当前位置:网站首页>How to improve data quality
How to improve data quality
2022-07-24 00:20:00 【000X000】
One 、 Preface
The key step of data quality assurance is data quality rules 、 Data quality indicators , Data exploration , Data guarantee mechanism and data cleaning , Whether you are doing data quality or planning to do data quality work, you can study it in detail , It should help .

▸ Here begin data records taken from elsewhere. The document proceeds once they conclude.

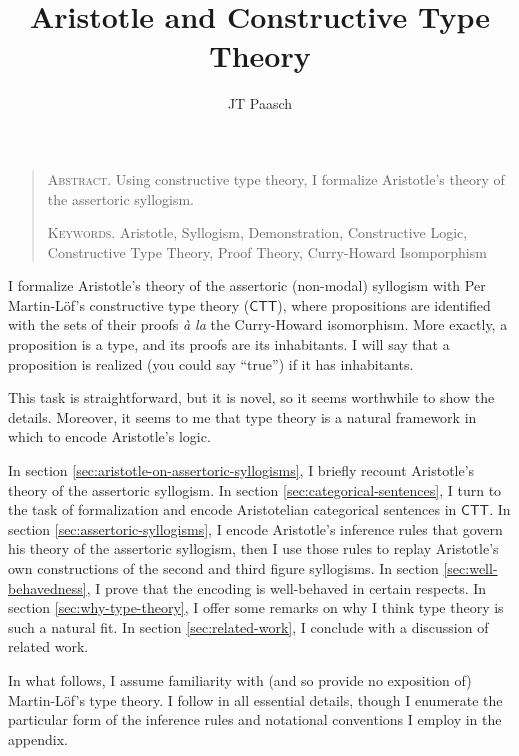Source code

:\documentclass{article}
\newcommand\e{\mathsf}
\def\CTT/{$\e{CTT}$}
\begin{document}
\title{Aristotle and Constructive Type Theory}
\author{JT Paasch}
\date{}

\maketitle


\begin{quote}
    \textsc{Abstract}.
    Using constructive type theory, I formalize Aristotle's theory of the assertoric syllogism.

  \textsc{Keywords}. Aristotle, Syllogism, Demonstration, Constructive Logic, Constructive Type Theory, Proof Theory, Curry-Howard Isomporphism
\end{quote}

\noindent
I formalize Aristotle's theory of the assertoric (non-modal) syllogism with Per Martin-L\"of's constructive type theory (\CTT/), where propositions are identified with the sets of their proofs \emph{\`a la} the Curry-Howard isomorphism. More exactly, a proposition is a type, and its proofs are its inhabitants. I will say that a proposition is realized (you could say ``true'') if it has inhabitants.

This task is straightforward, but it is novel, so it seems worthwhile to show the details. Moreover, it seems to me that type theory is a natural framework in which to encode Aristotle's logic.

In section \ref{sec:aristotle-on-assertoric-syllogisms}, I briefly recount Aristotle's theory of the assertoric syllogism. In section \ref{sec:categorical-sentences}, I turn to the task of formalization and encode Aristotelian categorical sentences in \CTT/. In section \ref{sec:assertoric-syllogisms}, I encode Aristotle's inference rules that govern his theory of the assertoric syllogism, then I use those rules to replay Aristotle's own constructions of the second and third figure syllogisms. In section \ref{sec:well-behavedness}, I prove that the encoding is well-behaved in certain respects. In section \ref{sec:why-type-theory}, I offer some remarks on why I think type theory is such a natural fit. In section \ref{sec:related-work}, I conclude with a discussion of related work. 

In what follows, I assume familiarity with (and so provide no exposition of) Martin-L\"of's type theory. I follow \citet{MartinLof1984} in all essential details, though I enumerate the particular form of the inference rules and notational conventions I employ in the appendix.
\end{document}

This chapter contains the basis of number quality , Data quality rules 、 indicators ( Attached template download ), Data exploration ( Attached template download ), Data assurance mechanism , Data cleaning ( Attached template download ), Common quality problems ( Download documentation attached )

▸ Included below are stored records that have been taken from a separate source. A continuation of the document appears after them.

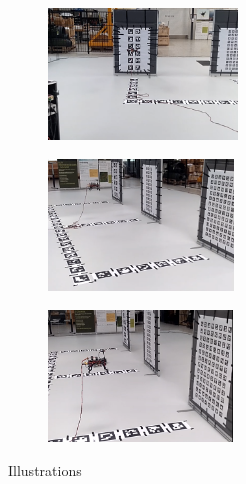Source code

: \documentclass[../Head/report.tex]{subfiles}
\begin{document}
\begin{figure}[H]
    \centering
    \begin{subfigure}[t]{.31\textwidth}
        \centering
        \includegraphics[height=3.5cm]{../Figures/optitrack/hold_pose_using_estimated_aruco_pose_one.png}
        \caption{}
        \label{fig:optitrack_hold_pose_board_one}
    \end{subfigure}
    \begin{subfigure}[t]{.31\textwidth}
        \centering
        \includegraphics[height=3.5cm]{../Figures/optitrack/hold_pose_using_estimated_aruco_pose_two.png}
        \caption{}
        \label{fig:optitrack_hold_pose_board_two}
    \end{subfigure}
    \begin{subfigure}[t]{.31\textwidth}
        \centering
        \includegraphics[height=3.5cm]{../Figures/optitrack/hold_pose_using_estimated_aruco_pose_three.png}
        \caption{}
        \label{fig:optitrack_hold_pose_board_three}
    \end{subfigure}
    \caption{Illustrations}
    \label{fig:optitrack_hold_pose_boards}
\end{figure}
\end{document}
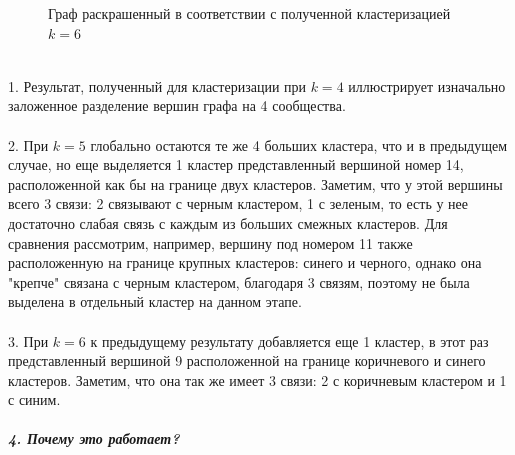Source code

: \documentclass[a5paper, 10pt]{article}
\theoremstyle{definition}
\theoremstyle{plain}
\theoremstyle{remark}
\begin{document}
\begin{figure}[h!]
\caption{Граф раскрашенный в соответствии с полученной кластеризацией $k=6$}
\end{figure}
\\
1. Результат, полученный для кластеризации при $k=4$ иллюстрирует изначально заложенное разделение вершин графа на 4 сообщества.\\
\\2. При $k=5$ глобально остаются те же 4 больших кластера, что и в предыдущем случае, но еще выделяется 1 кластер представленный вершиной номер 14, расположенной как бы на границе двух кластеров. Заметим, что у этой вершины всего 3 связи: 2 связывают с черным кластером, 1 с зеленым, то есть у нее достаточно слабая связь с каждым из больших смежных кластеров. Для сравнения рассмотрим, например, вершину под номером 11 также расположенную на границе крупных кластеров: синего и черного, однако она "крепче" связана с черным кластером, благодаря 3 связям, поэтому не была выделена в отдельный кластер на данном этапе.\\
\\3. При $k=6$ к предыдущему результату добавляется еще 1 кластер, в этот раз представленный вершиной 9 расположенной на границе коричневого и синего кластеров. Заметим, что она так же имеет 3 связи: 2 с коричневым кластером и 1 с синим.\\
\\
\textbf{\textit{4. Почему это работает?}}

\newpage
\end{document}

Two 、 Data quality fundamentals
Data quality management (Data Quality Management), It refers to data from plan 、 obtain 、 Storage 、 share 、 maintain 、 application 、 All kinds of data quality problems that may arise in every stage of the extinction life cycle , For identification 、 Measure 、 monitor 、 Early warning and other management activities , And by improving and improving the management level of the organization, the data quality can be further improved .
Data quality is the most critical 6 Dimensions :
1) integrity : It refers to data entry 、 There is no missing or omission in the transmission process , Including physical integrity 、 Attribute integrity 、 Record integrity and field value integrity .

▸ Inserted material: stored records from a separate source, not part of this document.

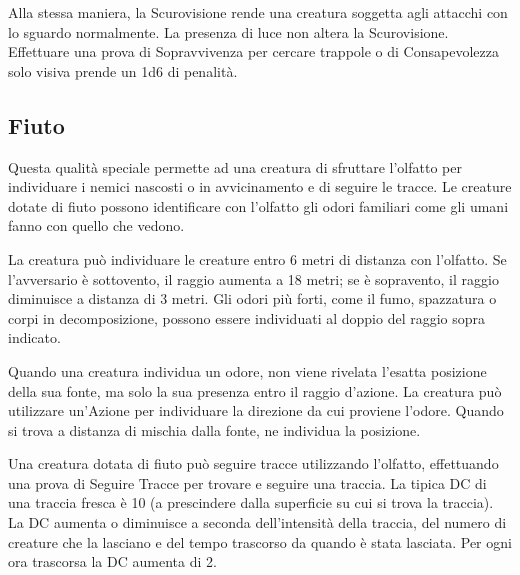 \begin{multicols}{2}
Alla stessa maniera, la Scurovisione rende una creatura soggetta agli attacchi con lo sguardo normalmente. La presenza di luce non altera la Scurovisione.
Effettuare una prova di Sopravvivenza per cercare trappole o di Consapevolezza solo visiva prende un 1d6 di penalità.

\subsection{Fiuto}\label{fiuto}

Questa qualità speciale permette ad una creatura di sfruttare l'olfatto per individuare i nemici nascosti o in avvicinamento e di seguire le tracce. Le creature dotate di fiuto possono identificare con l'olfatto gli odori familiari come gli umani fanno con quello che vedono.

La creatura può individuare le creature entro 6 metri di distanza con l'olfatto. Se l'avversario è sottovento, il raggio aumenta a 18 metri; se è sopravento, il raggio diminuisce a distanza di 3 metri.
Gli odori più forti, come il fumo, spazzatura o corpi in decomposizione, possono essere individuati al doppio del raggio sopra indicato.


Quando una creatura individua un odore, non viene rivelata l'esatta posizione della sua fonte, ma solo la sua presenza entro il raggio d'azione. La creatura può utilizzare un'Azione per individuare la direzione da cui proviene l'odore. Quando si trova a distanza di mischia dalla fonte, ne individua la posizione.

Una creatura dotata di fiuto può seguire tracce utilizzando l'olfatto, effettuando una prova di Seguire Tracce per trovare e seguire una traccia. La tipica DC di una traccia fresca è 10 (a prescindere dalla superficie su cui si trova la traccia). La DC aumenta o diminuisce a seconda dell'intensità della traccia, del numero di creature che la lasciano e del tempo trascorso da quando è stata lasciata. Per ogni ora trascorsa la DC aumenta di 2.



\end{multicols}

2) timeliness : It refers to the timely recording and transmission of relevant data , Meet the time requirements of business for information acquisition .
3) effectiveness : Refers to the value of the data 、 The format and presentation form meet the requirements of data definition and business definition .
4) Uniformity : It refers to recording and transmitting data and information in accordance with unified data standards , Mainly reflected in data
Is the record standard 、 Is the data logical .
5) Uniqueness : The same data can only have unique identifiers .
6) accuracy : Means truly 、 Accurately record original data , No false data and information .
3、 ... and 、 Data quality rules , Data quality indicators
Data quality rules are the core content of data quality , Completeness and incompleteness of data quality rules and index design , Is it reasonable? , Determines the quality of data . The following is a version I synthesized based on Huawei's way of data, the way of digital transformation of industrial enterprises and my experience , If these rules are in place , Data quality should be guaranteed , Because there are many columns , Full version please get in official account. .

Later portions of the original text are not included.